Avalokitesvara: He who embodies compassion from all Buddhas. Revered in religions and beliefs ranging from Hinduism to Taoism, Avalokitesvara is known in many forms and by many names, from Tibet’s Chenrezig to Japan’s Kanzeon and India’s Padmapani. In Chinese Buddhism, this representation of compassion takes a female form: Guanyin, the Goddess of Mercy.

On special religious days celebrated in Buddhist communities around the world, statues of Guanyin are visited by many who come bearing gifts, offerings, and prayers, seeking blessings, good health, and spiritual guidance. While these statues are important cultural symbols, their placements can sometimes pose challenges. This was the situation for a statue of Guanyin that sits atop a mountain in Shenzhen, China, which recently faced the possibly seeing its final worshipers. With redevelopment fast on its way in the populous city and a lack of space in which to expand on, the well-visited statue needed a new home or face being destroyed.

Luckily, it was determined that the almost 50-ft tall statue would be moved to a new location instead of being destroyed. However, even with this decision, there’s a real possibility that the statue could be damaged during the relocation process. Within the local community, a group of employees at LK International, a 3D printing company, who regularly visit the statue wanted to preserve it digitally in its original form–peaceful and perfectly constructed atop a lotus flower, just in case there were any complications in moving the statue. Should the statue break or be damaged, having the digital scans would allow a replacement statue to be built with the same look and details.

LK International enlisted the help of 3D scanning reseller JIE Technologies to equip them with the right scanner to digitally capture the statue. JIE Technologies had just the scanner for an object of this size, intricate detail: Artec Ray. With the highest speed and accuracy among long-range 3D scanners, Artec Ray’s laser technology is ideal for capturing large objects such as airplanes, buildings, wind turbines or, in this case, a statue. The scanner can capture objects up to 110 m away, while objects within 15 m are scanned with submillimeter distance precision.

Ivan Fung, one of the JIE Technologies employees who worked on scanning the statue, said using the 3D scanner was a first for his team. Before the work began, the team practiced 3D scanning in their own homes, offices, and buildings. The team noted that the scanning was intuitive and was as easy as pressing a button.

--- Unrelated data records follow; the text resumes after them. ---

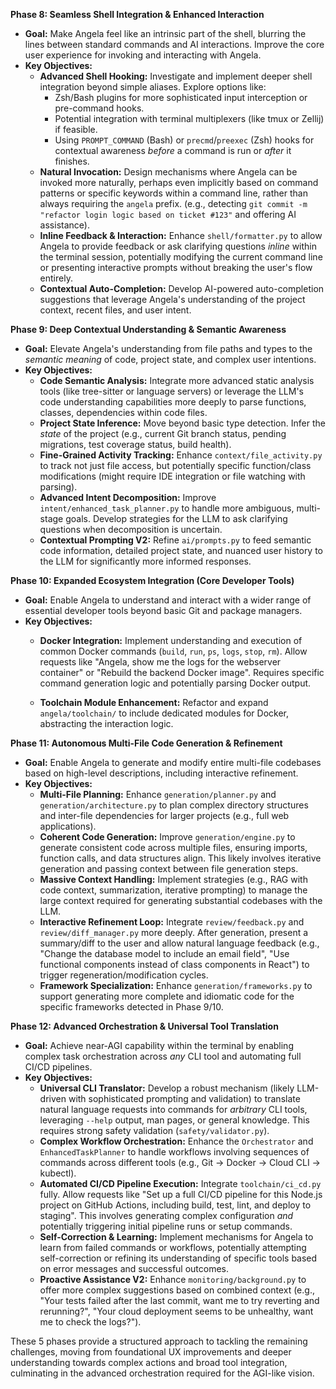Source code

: **Phase 8: Seamless Shell Integration & Enhanced Interaction**

*   **Goal:** Make Angela feel like an intrinsic part of the shell, blurring the lines between standard commands and AI interactions. Improve the core user experience for invoking and interacting with Angela.
*   **Key Objectives:**
    *   **Advanced Shell Hooking:** Investigate and implement deeper shell integration beyond simple aliases. Explore options like:
        *   Zsh/Bash plugins for more sophisticated input interception or pre-command hooks.
        *   Potential integration with terminal multiplexers (like tmux or Zellij) if feasible.
        *   Using `PROMPT_COMMAND` (Bash) or `precmd`/`preexec` (Zsh) hooks for contextual awareness *before* a command is run or *after* it finishes.
    *   **Natural Invocation:** Design mechanisms where Angela can be invoked more naturally, perhaps even implicitly based on command patterns or specific keywords within a command line, rather than always requiring the `angela` prefix. (e.g., detecting `git commit -m "refactor login logic based on ticket #123"` and offering AI assistance).
    *   **Inline Feedback & Interaction:** Enhance `shell/formatter.py` to allow Angela to provide feedback or ask clarifying questions *inline* within the terminal session, potentially modifying the current command line or presenting interactive prompts without breaking the user's flow entirely.
    *   **Contextual Auto-Completion:** Develop AI-powered auto-completion suggestions that leverage Angela's understanding of the project context, recent files, and user intent.

**Phase 9: Deep Contextual Understanding & Semantic Awareness**

*   **Goal:** Elevate Angela's understanding from file paths and types to the *semantic meaning* of code, project state, and complex user intentions.
*   **Key Objectives:**
    *   **Code Semantic Analysis:** Integrate more advanced static analysis tools (like tree-sitter or language servers) or leverage the LLM's code understanding capabilities more deeply to parse functions, classes, dependencies within code files.
    *   **Project State Inference:** Move beyond basic type detection. Infer the *state* of the project (e.g., current Git branch status, pending migrations, test coverage status, build health).
    *   **Fine-Grained Activity Tracking:** Enhance `context/file_activity.py` to track not just file access, but potentially specific function/class modifications (might require IDE integration or file watching with parsing).
    *   **Advanced Intent Decomposition:** Improve `intent/enhanced_task_planner.py` to handle more ambiguous, multi-stage goals. Develop strategies for the LLM to ask clarifying questions when decomposition is uncertain.
    *   **Contextual Prompting V2:** Refine `ai/prompts.py` to feed semantic code information, detailed project state, and nuanced user history to the LLM for significantly more informed responses.

**Phase 10: Expanded Ecosystem Integration (Core Developer Tools)**

*   **Goal:** Enable Angela to understand and interact with a wider range of essential developer tools beyond basic Git and package managers.
*   **Key Objectives:**
    *   **Docker Integration:** Implement understanding and execution of common Docker commands (`build`, `run`, `ps`, `logs`, `stop`, `rm`). Allow requests like "Angela, show me the logs for the webserver container" or "Rebuild the backend Docker image". Requires specific command generation logic and potentially parsing Docker output.
  
    *   **Toolchain Module Enhancement:** Refactor and expand `angela/toolchain/` to include dedicated modules for Docker, abstracting the interaction logic.

**Phase 11: Autonomous Multi-File Code Generation & Refinement**

*   **Goal:** Enable Angela to generate and modify entire multi-file codebases based on high-level descriptions, including interactive refinement.
*   **Key Objectives:**
    *   **Multi-File Planning:** Enhance `generation/planner.py` and `generation/architecture.py` to plan complex directory structures and inter-file dependencies for larger projects (e.g., full web applications).
    *   **Coherent Code Generation:** Improve `generation/engine.py` to generate consistent code across multiple files, ensuring imports, function calls, and data structures align. This likely involves iterative generation and passing context between file generation steps.
    *   **Massive Context Handling:** Implement strategies (e.g., RAG with code context, summarization, iterative prompting) to manage the large context required for generating substantial codebases with the LLM.
    *   **Interactive Refinement Loop:** Integrate `review/feedback.py` and `review/diff_manager.py` more deeply. After generation, present a summary/diff to the user and allow natural language feedback (e.g., "Change the database model to include an email field", "Use functional components instead of class components in React") to trigger regeneration/modification cycles.
    *   **Framework Specialization:** Enhance `generation/frameworks.py` to support generating more complete and idiomatic code for the specific frameworks detected in Phase 9/10.

**Phase 12: Advanced Orchestration & Universal Tool Translation**

*   **Goal:** Achieve near-AGI capability within the terminal by enabling complex task orchestration across *any* CLI tool and automating full CI/CD pipelines.
*   **Key Objectives:**
    *   **Universal CLI Translator:** Develop a robust mechanism (likely LLM-driven with sophisticated prompting and validation) to translate natural language requests into commands for *arbitrary* CLI tools, leveraging `--help` output, man pages, or general knowledge. This requires strong safety validation (`safety/validator.py`).
    *   **Complex Workflow Orchestration:** Enhance the `Orchestrator` and `EnhancedTaskPlanner` to handle workflows involving sequences of commands across different tools (e.g., Git -> Docker -> Cloud CLI -> kubectl).
    *   **Automated CI/CD Pipeline Execution:** Integrate `toolchain/ci_cd.py` fully. Allow requests like "Set up a full CI/CD pipeline for this Node.js project on GitHub Actions, including build, test, lint, and deploy to staging". This involves generating complex configuration *and* potentially triggering initial pipeline runs or setup commands.
    *   **Self-Correction & Learning:** Implement mechanisms for Angela to learn from failed commands or workflows, potentially attempting self-correction or refining its understanding of specific tools based on error messages and successful outcomes.
    *   **Proactive Assistance V2:** Enhance `monitoring/background.py` to offer more complex suggestions based on combined context (e.g., "Your tests failed after the last commit, want me to try reverting and rerunning?", "Your cloud deployment seems to be unhealthy, want me to check the logs?").

These 5 phases provide a structured approach to tackling the remaining challenges, moving from foundational UX improvements and deeper understanding towards complex actions and broad tool integration, culminating in the advanced orchestration required for the AGI-like vision.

“I’m an industrial guy, most of our scanning work is for industrial applications and reverse engineering,” Fung said. “We used Ray to scan the statue. It took four hours, which is really good for such an expansive statue.”

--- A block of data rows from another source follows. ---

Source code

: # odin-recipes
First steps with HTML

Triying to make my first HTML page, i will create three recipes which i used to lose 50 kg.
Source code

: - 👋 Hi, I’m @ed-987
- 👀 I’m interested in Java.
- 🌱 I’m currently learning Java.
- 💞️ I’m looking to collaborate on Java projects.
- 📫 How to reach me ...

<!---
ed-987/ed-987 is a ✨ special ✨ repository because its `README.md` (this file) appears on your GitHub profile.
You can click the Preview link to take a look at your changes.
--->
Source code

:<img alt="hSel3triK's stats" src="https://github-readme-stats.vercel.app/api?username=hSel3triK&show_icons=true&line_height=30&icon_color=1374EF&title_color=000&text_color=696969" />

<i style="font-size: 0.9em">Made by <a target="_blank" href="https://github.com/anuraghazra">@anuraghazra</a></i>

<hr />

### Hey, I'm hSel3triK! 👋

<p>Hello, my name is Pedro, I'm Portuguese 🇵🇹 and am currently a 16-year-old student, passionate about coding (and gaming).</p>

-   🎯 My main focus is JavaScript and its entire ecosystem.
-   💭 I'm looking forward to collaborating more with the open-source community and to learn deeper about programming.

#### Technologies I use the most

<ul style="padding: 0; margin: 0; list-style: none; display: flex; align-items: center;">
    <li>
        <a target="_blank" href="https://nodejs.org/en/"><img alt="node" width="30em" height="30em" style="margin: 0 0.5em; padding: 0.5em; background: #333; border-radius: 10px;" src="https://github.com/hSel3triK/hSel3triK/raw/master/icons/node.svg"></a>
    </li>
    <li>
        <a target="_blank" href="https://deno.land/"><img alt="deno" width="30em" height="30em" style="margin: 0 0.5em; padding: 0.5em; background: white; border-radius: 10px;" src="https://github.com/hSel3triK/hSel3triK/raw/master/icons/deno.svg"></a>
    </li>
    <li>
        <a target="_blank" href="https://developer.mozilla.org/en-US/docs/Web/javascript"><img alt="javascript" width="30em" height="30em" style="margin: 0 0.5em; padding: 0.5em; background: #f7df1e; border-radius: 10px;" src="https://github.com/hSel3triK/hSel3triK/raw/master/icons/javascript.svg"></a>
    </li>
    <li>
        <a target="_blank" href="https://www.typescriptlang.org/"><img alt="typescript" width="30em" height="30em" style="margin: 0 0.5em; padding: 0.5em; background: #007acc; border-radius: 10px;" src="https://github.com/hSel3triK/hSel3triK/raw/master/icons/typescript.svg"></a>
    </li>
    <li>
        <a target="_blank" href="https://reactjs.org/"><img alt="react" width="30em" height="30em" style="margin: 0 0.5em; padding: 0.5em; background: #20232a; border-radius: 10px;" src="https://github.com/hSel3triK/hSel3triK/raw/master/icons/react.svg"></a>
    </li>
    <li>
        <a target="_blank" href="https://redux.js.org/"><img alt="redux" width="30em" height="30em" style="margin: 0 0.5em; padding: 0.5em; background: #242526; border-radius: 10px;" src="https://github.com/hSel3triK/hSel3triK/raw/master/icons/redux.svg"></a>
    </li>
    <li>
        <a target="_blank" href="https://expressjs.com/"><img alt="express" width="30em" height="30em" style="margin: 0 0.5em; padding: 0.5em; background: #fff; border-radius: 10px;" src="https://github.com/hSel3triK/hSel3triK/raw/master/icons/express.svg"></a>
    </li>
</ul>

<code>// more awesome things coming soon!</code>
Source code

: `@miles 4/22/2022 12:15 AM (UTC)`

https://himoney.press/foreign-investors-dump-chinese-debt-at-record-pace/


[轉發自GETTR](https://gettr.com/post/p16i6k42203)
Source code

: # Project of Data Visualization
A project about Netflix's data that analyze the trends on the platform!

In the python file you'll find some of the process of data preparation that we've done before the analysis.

Using a construction lift to raise the scanner to various heights parallel to the ground, Artec Ray made its way around the statue. An iPad app was paired with the scanner for this project, making it easier to see what was being scanned in real-time. Following four hours of scanning, the data was processed and aligned in Artec Studio, in what Fung says was for himself and three colleagues, a day’s work. Being able to scan without using any targets, the team carried out less than 10 scans and during data processing, put them all together to create a full scan of the statue.

“If we needed to, we could have used another scanner to scan more details,” Fung said. “But actually, I was surprised that Ray scanned so well and captured all the necessary detail. Our customers are happy with the results of the scan, and we’re very satisfied, too.”

Today, even more has been done with the digital scan, even beyond the original goal of preservation. The original scan of Guanyin was scaled down to 10 to 15 cm and printed as keepsakes that are available for those who used to frequent the mountain.

Following the success of this 3D scanning project, JIE Technologies is confident they can use the technology to help other clients in China, such as museums or for architecture projects. With 3D scanning capabilities, the company is now well suited to help with cultural and historical preservation initiatives.

“In China, when the government or commercial investors want to use the land, it is sold for a higher price to make more money. This statue needed to be moved to make way for land development and modernization,” Fung said. “This happens quite often in China, and it’s good to protect some of our culture.”